** Exercise **
When you reach the line containing "Write a recursive", begin copying exactly, and keep going through the last line of the records below, copying nothing before it.

[Plain-text document sources]
=== Section Start ===

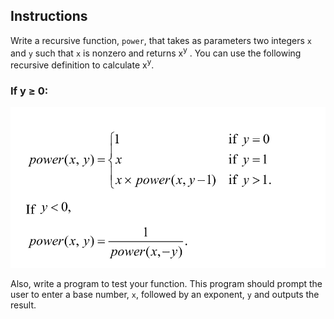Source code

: ## Instructions ##
Write a recursive function, `power`, that takes as parameters two integers `x` and `y` such that `x` is nonzero and returns x<sup>y</sup> . You can use the following recursive definition to calculate x<sup>y</sup>. 
 
### If y &#8805; 0:

![](../assets/15-11-2.PNG)

Also, write a program to test your function. This program should prompt the user to enter a base number, `x`, followed by an exponent, `y` and outputs the result.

=== Section End ===

** Completed task **
Write a recursive function, `power`, that takes as parameters two integers `x` and `y` such that `x` is nonzero and returns x<sup>y</sup> . You can use the following recursive definition to calculate x<sup>y</sup>. 
 
### If y &#8805; 0:

![](../assets/15-11-2.PNG)

Also, write a program to test your function. This program should prompt the user to enter a base number, `x`, followed by an exponent, `y` and outputs the result.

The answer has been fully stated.